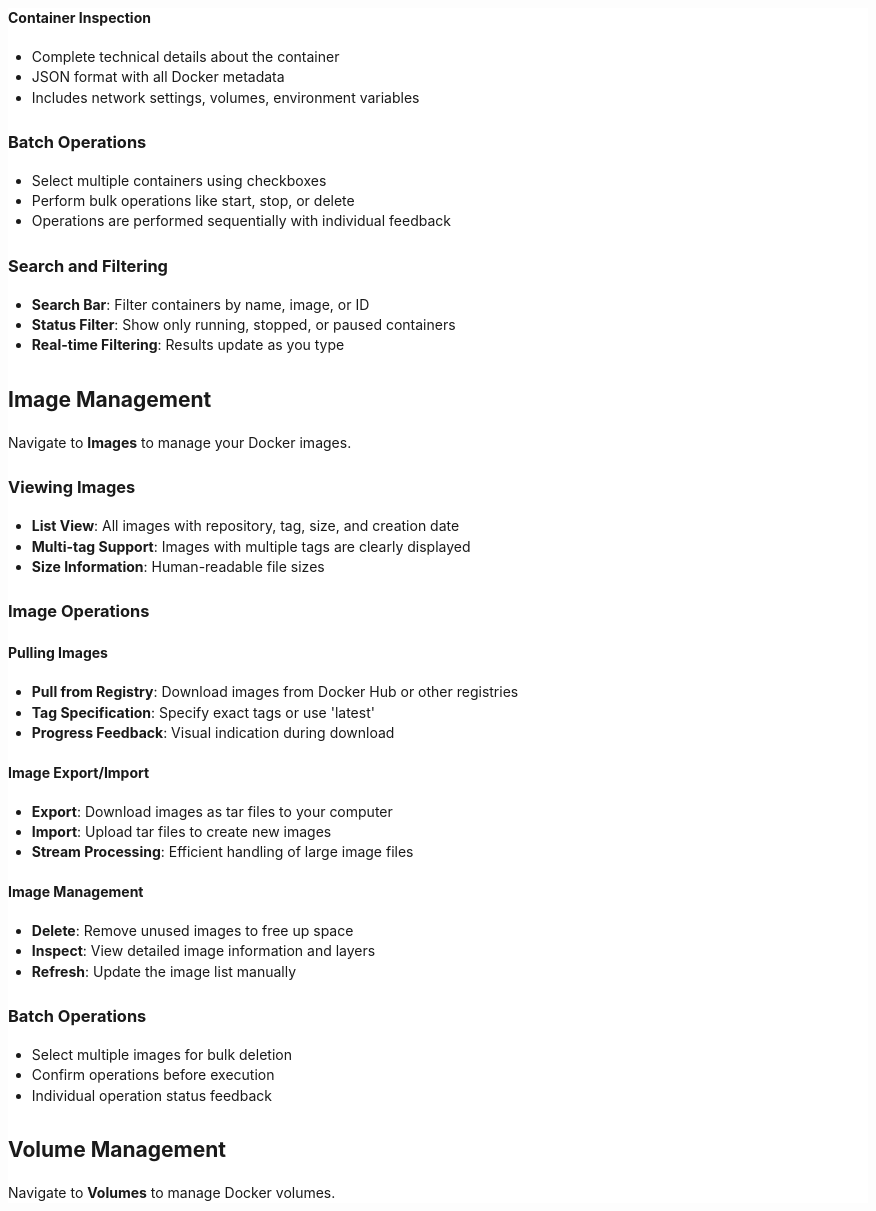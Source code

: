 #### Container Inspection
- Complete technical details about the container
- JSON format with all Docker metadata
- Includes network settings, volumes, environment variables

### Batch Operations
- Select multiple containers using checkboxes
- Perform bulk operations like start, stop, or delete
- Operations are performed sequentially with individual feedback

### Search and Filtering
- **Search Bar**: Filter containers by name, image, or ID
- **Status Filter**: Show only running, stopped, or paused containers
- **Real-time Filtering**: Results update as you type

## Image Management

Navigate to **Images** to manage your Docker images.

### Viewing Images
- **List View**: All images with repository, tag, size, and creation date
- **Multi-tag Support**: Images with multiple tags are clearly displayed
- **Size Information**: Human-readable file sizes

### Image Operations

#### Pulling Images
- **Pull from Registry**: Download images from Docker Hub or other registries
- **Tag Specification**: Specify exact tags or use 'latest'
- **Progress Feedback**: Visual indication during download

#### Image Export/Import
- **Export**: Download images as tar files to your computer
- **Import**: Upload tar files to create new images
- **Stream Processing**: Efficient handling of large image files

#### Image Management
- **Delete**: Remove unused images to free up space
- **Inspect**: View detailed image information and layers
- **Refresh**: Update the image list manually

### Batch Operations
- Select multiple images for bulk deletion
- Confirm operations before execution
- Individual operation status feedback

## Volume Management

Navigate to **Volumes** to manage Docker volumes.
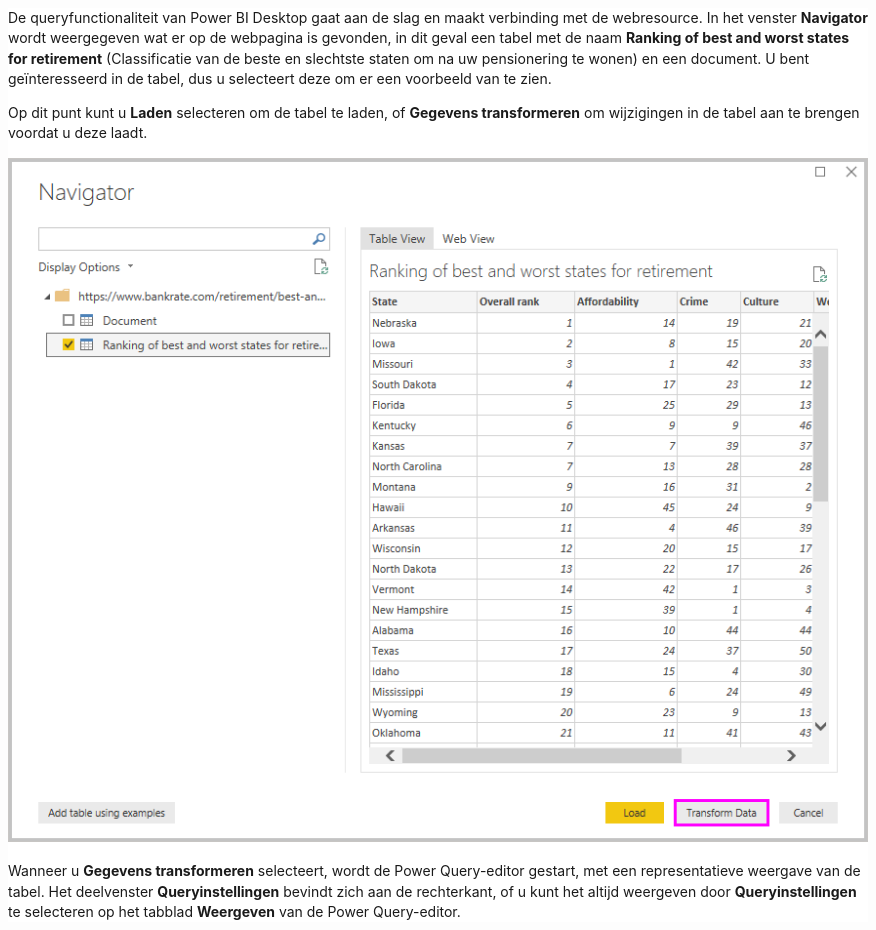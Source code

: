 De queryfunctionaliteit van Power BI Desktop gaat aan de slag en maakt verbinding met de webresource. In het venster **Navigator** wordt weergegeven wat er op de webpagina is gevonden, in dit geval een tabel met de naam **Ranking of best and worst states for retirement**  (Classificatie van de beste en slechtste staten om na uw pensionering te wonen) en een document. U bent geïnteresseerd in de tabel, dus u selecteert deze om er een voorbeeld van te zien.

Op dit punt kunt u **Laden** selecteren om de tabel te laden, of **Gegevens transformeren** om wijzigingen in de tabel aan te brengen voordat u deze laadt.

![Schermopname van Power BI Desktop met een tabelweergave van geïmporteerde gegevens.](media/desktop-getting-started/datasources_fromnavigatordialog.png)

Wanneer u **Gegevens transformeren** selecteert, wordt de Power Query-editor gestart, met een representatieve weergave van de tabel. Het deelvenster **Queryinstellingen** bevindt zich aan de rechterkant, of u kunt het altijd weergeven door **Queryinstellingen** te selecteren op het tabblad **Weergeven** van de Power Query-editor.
════════════════
**WHAT IS EXPECTED:**
What is needed is every line of the records above that contains the word "bulk".

**EXPECTED ANSWER:**
- Perform bulk operations like start, stop, or delete
- Select multiple images for bulk deletion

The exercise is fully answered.